Exercise materials —
# # # # #
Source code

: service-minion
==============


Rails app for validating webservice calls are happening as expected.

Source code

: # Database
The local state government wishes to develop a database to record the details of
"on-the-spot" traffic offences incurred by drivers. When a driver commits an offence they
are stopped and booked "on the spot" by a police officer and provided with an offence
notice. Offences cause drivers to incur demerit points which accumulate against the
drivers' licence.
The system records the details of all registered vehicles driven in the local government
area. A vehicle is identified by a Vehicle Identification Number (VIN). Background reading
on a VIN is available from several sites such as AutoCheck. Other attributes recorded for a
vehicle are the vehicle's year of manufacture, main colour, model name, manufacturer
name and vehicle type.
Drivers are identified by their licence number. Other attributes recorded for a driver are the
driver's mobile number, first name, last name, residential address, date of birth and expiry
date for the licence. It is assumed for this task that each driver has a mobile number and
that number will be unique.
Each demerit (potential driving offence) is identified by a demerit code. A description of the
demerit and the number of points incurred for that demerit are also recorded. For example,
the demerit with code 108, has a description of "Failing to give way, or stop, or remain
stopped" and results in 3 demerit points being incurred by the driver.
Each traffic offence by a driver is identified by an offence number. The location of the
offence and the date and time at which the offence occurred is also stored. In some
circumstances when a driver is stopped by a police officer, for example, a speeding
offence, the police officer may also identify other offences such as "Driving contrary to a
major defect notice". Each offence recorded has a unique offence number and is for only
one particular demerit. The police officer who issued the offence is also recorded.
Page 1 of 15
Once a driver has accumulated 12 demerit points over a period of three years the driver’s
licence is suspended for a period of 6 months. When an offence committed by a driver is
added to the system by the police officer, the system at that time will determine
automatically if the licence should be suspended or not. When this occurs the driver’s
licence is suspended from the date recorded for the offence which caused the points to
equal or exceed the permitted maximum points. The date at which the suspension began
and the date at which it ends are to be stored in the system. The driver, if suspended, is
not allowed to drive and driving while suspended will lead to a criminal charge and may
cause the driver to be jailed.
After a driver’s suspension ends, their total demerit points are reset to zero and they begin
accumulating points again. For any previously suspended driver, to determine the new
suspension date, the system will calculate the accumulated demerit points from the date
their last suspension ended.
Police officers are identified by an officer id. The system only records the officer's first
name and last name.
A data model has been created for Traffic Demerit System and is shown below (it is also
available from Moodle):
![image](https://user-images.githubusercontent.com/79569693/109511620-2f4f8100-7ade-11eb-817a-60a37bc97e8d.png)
# # # # #
Problem details — The lines from the top of the data above down to the line containing "name and vehicle type." are to be copied exactly; no other line should appear.

Solution to this task —
Source code

: service-minion
==============


Rails app for validating webservice calls are happening as expected.

Source code

: # Database
The local state government wishes to develop a database to record the details of
"on-the-spot" traffic offences incurred by drivers. When a driver commits an offence they
are stopped and booked "on the spot" by a police officer and provided with an offence
notice. Offences cause drivers to incur demerit points which accumulate against the
drivers' licence.
The system records the details of all registered vehicles driven in the local government
area. A vehicle is identified by a Vehicle Identification Number (VIN). Background reading
on a VIN is available from several sites such as AutoCheck. Other attributes recorded for a
vehicle are the vehicle's year of manufacture, main colour, model name, manufacturer
name and vehicle type.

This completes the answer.